Maybe I'm just in a sour mood this week, maybe previous episodes have set the bar really high, or maybe I just don't think Avenue Q is all that great (which: perhaps that's the point?) -- but doesn't this week's episode of Big Little Lies seem to spin its wheels? The only new dirt we get is the revelation that Celeste is a total badass at the job Perry insisted she quit, and that Maddy used to hook up with Joseph, who is essentially a bargain basement version of the despicable Danny character on The Mindy Project (talk about controlling, huh? But I digress).
Otherwise, we were mainly told things we already knew: Perry abuses Celeste! Abby is sullen! Jane hates Ziggy's dad! Ed is kind of a dork! You will never, ever have abs like Zoë Kravitz! These are details that I assume will all play into the show's endgame, but for someone who sometimes feels actual physical pain at the urgent desire to know how this all ends up, I found myself muttering "come onnnn" a lot more than is considered polite. On the plus side, this also gives us a lot more room to speculate! Who's with me?
Is the aggression between Maddy and Nathan somehow new?
If the couple had split up fifteen years ago and was just now forced to see one another as parents of kids in the same first grade class, that's one thing. But, presumably, Maddy and Nathan have been co-parenting Abby all this time, or at least since Nathan got his shit together and hooked up with Bonnie, something that clearly happened over six years ago based on the sheer existence of Skye.
So that means we have two options here: either the daily battle between Nathan and Maddy has been at this level for years and years, or something happened to put things into high gear. But I don't think the latter possibility is viable, since this show revels in showing the roots to every conflict, as well as having the Greek chorus of interrogees explain it to us. So why is Maddy's hate for Nathan still a source of surprise for Ed; and why, if things have been contentious for years, is this little dinner party between the two couples suddenly necessary?

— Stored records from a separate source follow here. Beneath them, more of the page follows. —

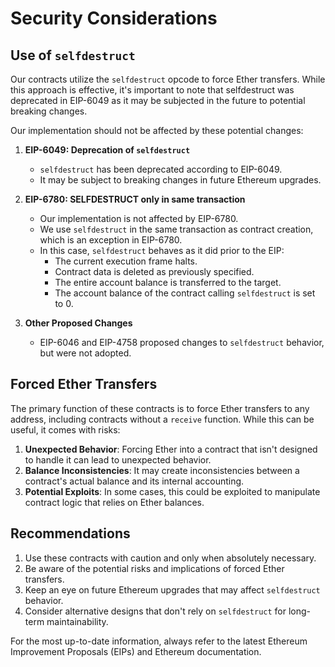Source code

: # Security Considerations

## Use of `selfdestruct`

Our contracts utilize the `selfdestruct` opcode to force Ether transfers. While this approach is effective, it's important to note that selfdestruct was deprecated in EIP-6049 as it may be subjected in the future to potential breaking changes.

Our implementation should not be affected by these potential changes:

1. **EIP-6049: Deprecation of `selfdestruct`**

   - `selfdestruct` has been deprecated according to EIP-6049.
   - It may be subject to breaking changes in future Ethereum upgrades.

2. **EIP-6780: SELFDESTRUCT only in same transaction**

   - Our implementation is not affected by EIP-6780.
   - We use `selfdestruct` in the same transaction as contract creation, which is an exception in EIP-6780.
   - In this case, `selfdestruct` behaves as it did prior to the EIP:
     - The current execution frame halts.
     - Contract data is deleted as previously specified.
     - The entire account balance is transferred to the target.
     - The account balance of the contract calling `selfdestruct` is set to 0.

3. **Other Proposed Changes**
   - EIP-6046 and EIP-4758 proposed changes to `selfdestruct` behavior, but were not adopted.

## Forced Ether Transfers

The primary function of these contracts is to force Ether transfers to any address, including contracts without a `receive` function. While this can be useful, it comes with risks:

1. **Unexpected Behavior**: Forcing Ether into a contract that isn't designed to handle it can lead to unexpected behavior.
2. **Balance Inconsistencies**: It may create inconsistencies between a contract's actual balance and its internal accounting.
3. **Potential Exploits**: In some cases, this could be exploited to manipulate contract logic that relies on Ether balances.

## Recommendations

1. Use these contracts with caution and only when absolutely necessary.
2. Be aware of the potential risks and implications of forced Ether transfers.
3. Keep an eye on future Ethereum upgrades that may affect `selfdestruct` behavior.
4. Consider alternative designs that don't rely on `selfdestruct` for long-term maintainability.

For the most up-to-date information, always refer to the latest Ethereum Improvement Proposals (EIPs) and Ethereum documentation.

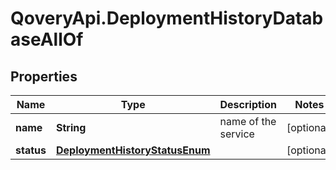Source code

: # QoveryApi.DeploymentHistoryDatabaseAllOf

## Properties

Name | Type | Description | Notes
------------ | ------------- | ------------- | -------------
**name** | **String** | name of the service | [optional] 
**status** | [**DeploymentHistoryStatusEnum**](DeploymentHistoryStatusEnum.md) |  | [optional]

A little dinner party, mind you, that we haven't even gotten to yet, even though we get two -- yes, two -- meetings to discuss the upcoming event. One between Nathan and Maddy, and a second between an oddly skeevy Ed and the surprisingly over it Bonnie, all to discuss the need to get along at the dinner where they are to decide...how to get along? My god, people, in the time you've taken to discuss this dumb dinner you could have had it twice.
Could Perry be any more transparent?
Oh, Perry, and your endless variations on "why didn't we discuss this?" This time, it's Celeste's decision to spend a paltry amount of time helping Maddy ensure that Monterey is not denied the cultural enrichment of a thirteen-year-old, slightly racy puppet show. When he sees that Celeste went out and bought an outfit for the meeting (at which point I start to speculate that Perry burned everything of Celeste's that wasn't a negligee or yoga pants during a previous spat), he announces that he's "concerned" about her stress level should she lift a finger to work (ha ha because having your husband beat you isn't stressful AT ALL) then says he wants to have another child -- "a daughter."

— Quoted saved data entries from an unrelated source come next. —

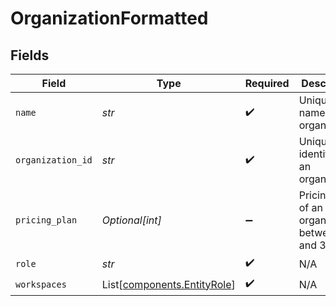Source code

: # OrganizationFormatted


## Fields

| Field                                                                | Type                                                                 | Required                                                             | Description                                                          |
| -------------------------------------------------------------------- | -------------------------------------------------------------------- | -------------------------------------------------------------------- | -------------------------------------------------------------------- |
| `name`                                                               | *str*                                                                | :heavy_check_mark:                                                   | Unique name of an organization                                       |
| `organization_id`                                                    | *str*                                                                | :heavy_check_mark:                                                   | Unique identifier of an organization                                 |
| `pricing_plan`                                                       | *Optional[int]*                                                      | :heavy_minus_sign:                                                   | Pricing plan of an organization, between 0 and 3                     |
| `role`                                                               | *str*                                                                | :heavy_check_mark:                                                   | N/A                                                                  |
| `workspaces`                                                         | List[[components.EntityRole](../../models/components/entityrole.md)] | :heavy_check_mark:                                                   | N/A                                                                  |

Setting aside for the moment the horrifying idea that that a little girl ever be exposed to this man, what follows is what we'd consider a romantic scene were this any other couple: Perry makes a sexual overture, retreats, and is pounced upon by Celeste.
It's a ballsy move -- scenes like this one and last week's Neil Young-infused closer. You walk a really scary line when you allow your abuser to show tenderness and affection for his victim, and risk suggesting some pretty loaded things regarding the victim's consent. But in many cases, that's how relationships like these are -- how they must be, to keep the victim from building up the necessary escape velocity.

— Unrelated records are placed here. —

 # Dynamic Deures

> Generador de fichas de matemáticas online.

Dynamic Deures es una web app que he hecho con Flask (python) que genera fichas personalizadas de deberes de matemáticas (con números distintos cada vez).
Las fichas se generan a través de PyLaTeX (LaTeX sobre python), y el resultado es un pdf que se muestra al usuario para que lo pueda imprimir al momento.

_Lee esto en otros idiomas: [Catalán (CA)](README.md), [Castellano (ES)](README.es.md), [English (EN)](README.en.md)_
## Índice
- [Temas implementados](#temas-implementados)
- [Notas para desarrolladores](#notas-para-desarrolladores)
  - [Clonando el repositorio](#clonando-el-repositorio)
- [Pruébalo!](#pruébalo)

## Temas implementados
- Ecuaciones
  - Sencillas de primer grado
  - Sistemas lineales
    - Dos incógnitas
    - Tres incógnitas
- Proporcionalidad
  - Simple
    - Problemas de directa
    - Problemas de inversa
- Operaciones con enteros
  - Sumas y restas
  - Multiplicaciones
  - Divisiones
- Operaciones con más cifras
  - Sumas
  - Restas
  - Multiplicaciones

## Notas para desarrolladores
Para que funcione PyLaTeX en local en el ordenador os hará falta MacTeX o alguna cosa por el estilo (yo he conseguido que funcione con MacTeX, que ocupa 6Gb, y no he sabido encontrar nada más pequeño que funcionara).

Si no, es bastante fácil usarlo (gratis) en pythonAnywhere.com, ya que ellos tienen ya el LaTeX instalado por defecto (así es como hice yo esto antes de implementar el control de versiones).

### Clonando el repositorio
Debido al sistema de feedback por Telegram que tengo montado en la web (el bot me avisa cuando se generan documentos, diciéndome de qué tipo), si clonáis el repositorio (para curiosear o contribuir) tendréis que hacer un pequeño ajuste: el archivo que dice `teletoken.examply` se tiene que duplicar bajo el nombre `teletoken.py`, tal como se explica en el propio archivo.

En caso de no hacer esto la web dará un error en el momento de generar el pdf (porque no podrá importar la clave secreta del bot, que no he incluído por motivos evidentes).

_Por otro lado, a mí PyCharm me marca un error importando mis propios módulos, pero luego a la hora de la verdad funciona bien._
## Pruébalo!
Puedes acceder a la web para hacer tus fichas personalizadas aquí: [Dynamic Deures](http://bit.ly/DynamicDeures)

Watching Celeste kill it in the meeting with the mayor, and again in her solo meeting with the shrink, I believe that those two facets of her life are what's going to combine to save her. The counselor, who Celeste cannot lawyer, will open her eyes to see that Perry's love is too colored by control and violence to be sustainable. And her love for her job (a love so strong it brought her to tears in a way her husband's blows have not) is what will, I pray, get her out the door.
How much free time does Ed have on his hands?
Can we please get a throwaway line like how "ever since Ed sold his app for a zillion dollars he's been playing at web design" or something like that? All we know is that he's there on the standing desk (of course it's a standing desk) in the kitchen working on some website about drones every once in a while, but he also has oodles of time for midday bike rides to menace Nathan, midday visits to Bonnie's weird sweaty Pilates (or something?) class, and to go to the costume shop and karaoke machine rental place to get this sweet setup.
Okay, okay, Maddy and Ed do seem like people who'd have their own karaoke machine, so maybe that's not completely fair. But I stand by the rest of it. And what about that weird throwaway conversation about Ed dressing up like a vampire? Is this an inside joke alluding to Eric Northman?
(Side note: I recently went to a bachelorette party where all the women claimed they did costumey things with their spouses. Am I the odd one out, here? Maybe Maddy and Ed's dress-up thing is the norm, and I'm the weirdo.)
You know what, though? I almost don't care about how silly the whole Elvis surprise is, because the interplay between Ed and music-curation savant Chloë is so adorable I can't stand it. "We're gonna stay up all night!" "And not go to school tomorrow!" Every kid has a few incandescent memories of their parents being suddenly and unexpectedly "silly" that they they carry with them forever, and this short scene perfectly captured that experience.
Are we supposed to be surprised that Maddy and Joseph had a fling?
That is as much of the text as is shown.